▶ [RECORDS SUPPLIED]:

• • • • •

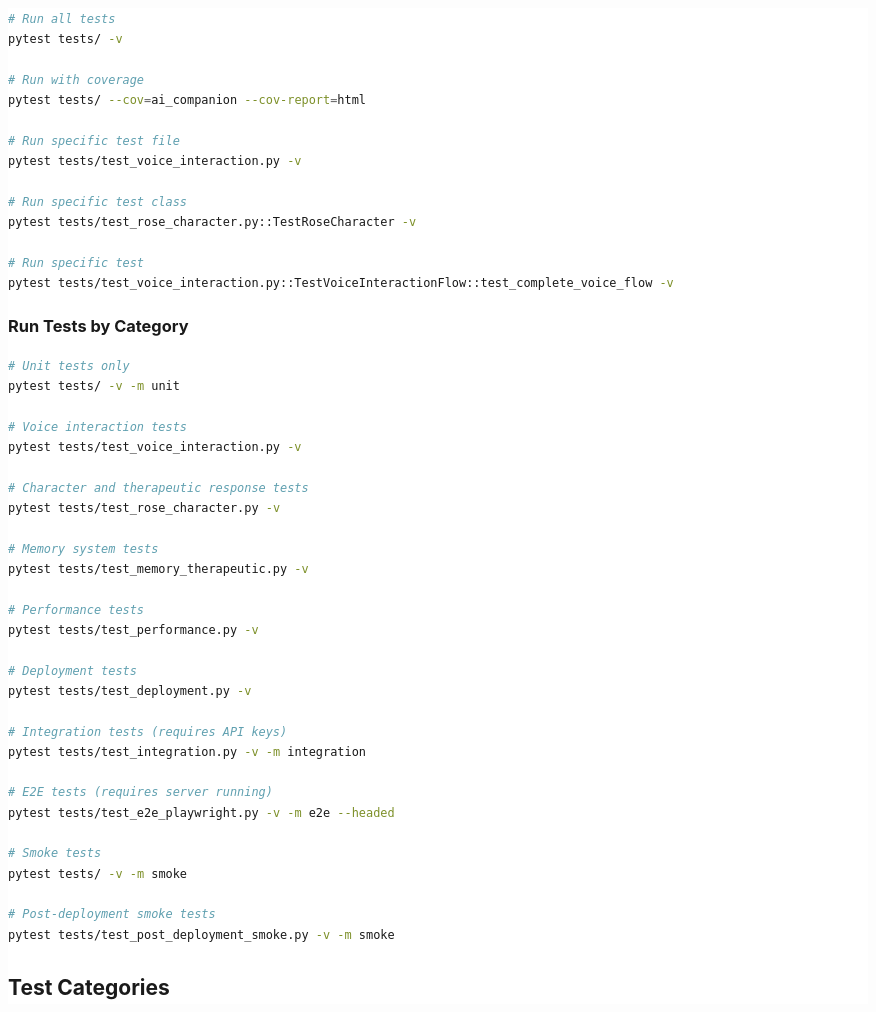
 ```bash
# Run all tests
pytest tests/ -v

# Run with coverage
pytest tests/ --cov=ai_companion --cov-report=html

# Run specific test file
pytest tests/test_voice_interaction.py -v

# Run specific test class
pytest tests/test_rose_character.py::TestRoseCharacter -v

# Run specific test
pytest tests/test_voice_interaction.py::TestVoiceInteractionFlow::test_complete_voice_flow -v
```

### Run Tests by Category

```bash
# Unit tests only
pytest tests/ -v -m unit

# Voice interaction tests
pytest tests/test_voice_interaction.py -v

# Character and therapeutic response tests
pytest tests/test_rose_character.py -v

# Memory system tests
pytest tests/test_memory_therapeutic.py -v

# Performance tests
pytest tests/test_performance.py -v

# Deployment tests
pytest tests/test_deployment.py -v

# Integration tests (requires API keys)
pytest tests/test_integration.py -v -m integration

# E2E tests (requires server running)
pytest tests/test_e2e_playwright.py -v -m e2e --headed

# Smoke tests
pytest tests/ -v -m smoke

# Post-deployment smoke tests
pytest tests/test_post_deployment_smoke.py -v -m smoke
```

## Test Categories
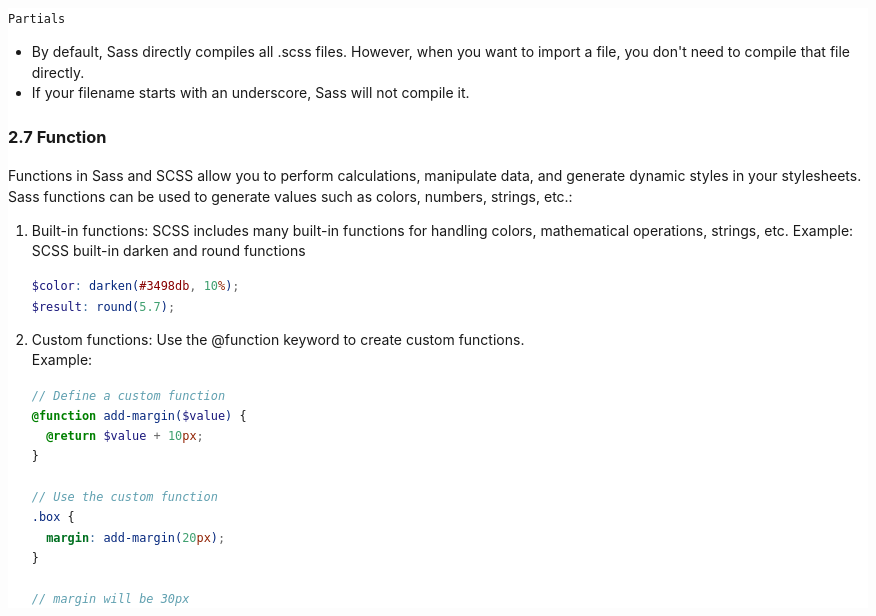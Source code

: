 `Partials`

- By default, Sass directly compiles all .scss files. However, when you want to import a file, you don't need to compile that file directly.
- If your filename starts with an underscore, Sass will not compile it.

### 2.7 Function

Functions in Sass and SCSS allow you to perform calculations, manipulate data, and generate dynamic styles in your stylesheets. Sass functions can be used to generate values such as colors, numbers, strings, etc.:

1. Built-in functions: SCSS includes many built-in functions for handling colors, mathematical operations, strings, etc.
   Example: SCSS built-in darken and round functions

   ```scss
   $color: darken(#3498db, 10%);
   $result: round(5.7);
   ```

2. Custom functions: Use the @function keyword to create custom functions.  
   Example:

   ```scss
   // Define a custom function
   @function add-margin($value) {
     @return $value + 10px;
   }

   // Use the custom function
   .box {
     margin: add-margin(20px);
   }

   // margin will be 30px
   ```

• • • • •

▶ [PROBLEM TO SOLVE]: Leave out the pictures and print every line of the data exactly.

▶ [EXPECTED OUTPUT]:
 ```bash
# Run all tests
pytest tests/ -v

# Run with coverage
pytest tests/ --cov=ai_companion --cov-report=html

# Run specific test file
pytest tests/test_voice_interaction.py -v

# Run specific test class
pytest tests/test_rose_character.py::TestRoseCharacter -v

# Run specific test
pytest tests/test_voice_interaction.py::TestVoiceInteractionFlow::test_complete_voice_flow -v
```

### Run Tests by Category

```bash
# Unit tests only
pytest tests/ -v -m unit

# Voice interaction tests
pytest tests/test_voice_interaction.py -v

# Character and therapeutic response tests
pytest tests/test_rose_character.py -v

# Memory system tests
pytest tests/test_memory_therapeutic.py -v

# Performance tests
pytest tests/test_performance.py -v

# Deployment tests
pytest tests/test_deployment.py -v

# Integration tests (requires API keys)
pytest tests/test_integration.py -v -m integration

# E2E tests (requires server running)
pytest tests/test_e2e_playwright.py -v -m e2e --headed

# Smoke tests
pytest tests/ -v -m smoke

# Post-deployment smoke tests
pytest tests/test_post_deployment_smoke.py -v -m smoke
```

## Test Categories
Source code

: `Partials`

- By default, Sass directly compiles all .scss files. However, when you want to import a file, you don't need to compile that file directly.
- If your filename starts with an underscore, Sass will not compile it.

### 2.7 Function

Functions in Sass and SCSS allow you to perform calculations, manipulate data, and generate dynamic styles in your stylesheets. Sass functions can be used to generate values such as colors, numbers, strings, etc.:

1. Built-in functions: SCSS includes many built-in functions for handling colors, mathematical operations, strings, etc.
   Example: SCSS built-in darken and round functions

   ```scss
   $color: darken(#3498db, 10%);
   $result: round(5.7);
   ```

2. Custom functions: Use the @function keyword to create custom functions.  
   Example:

   ```scss
   // Define a custom function
   @function add-margin($value) {
     @return $value + 10px;
   }

   // Use the custom function
   .box {
     margin: add-margin(20px);
   }

   // margin will be 30px
   ```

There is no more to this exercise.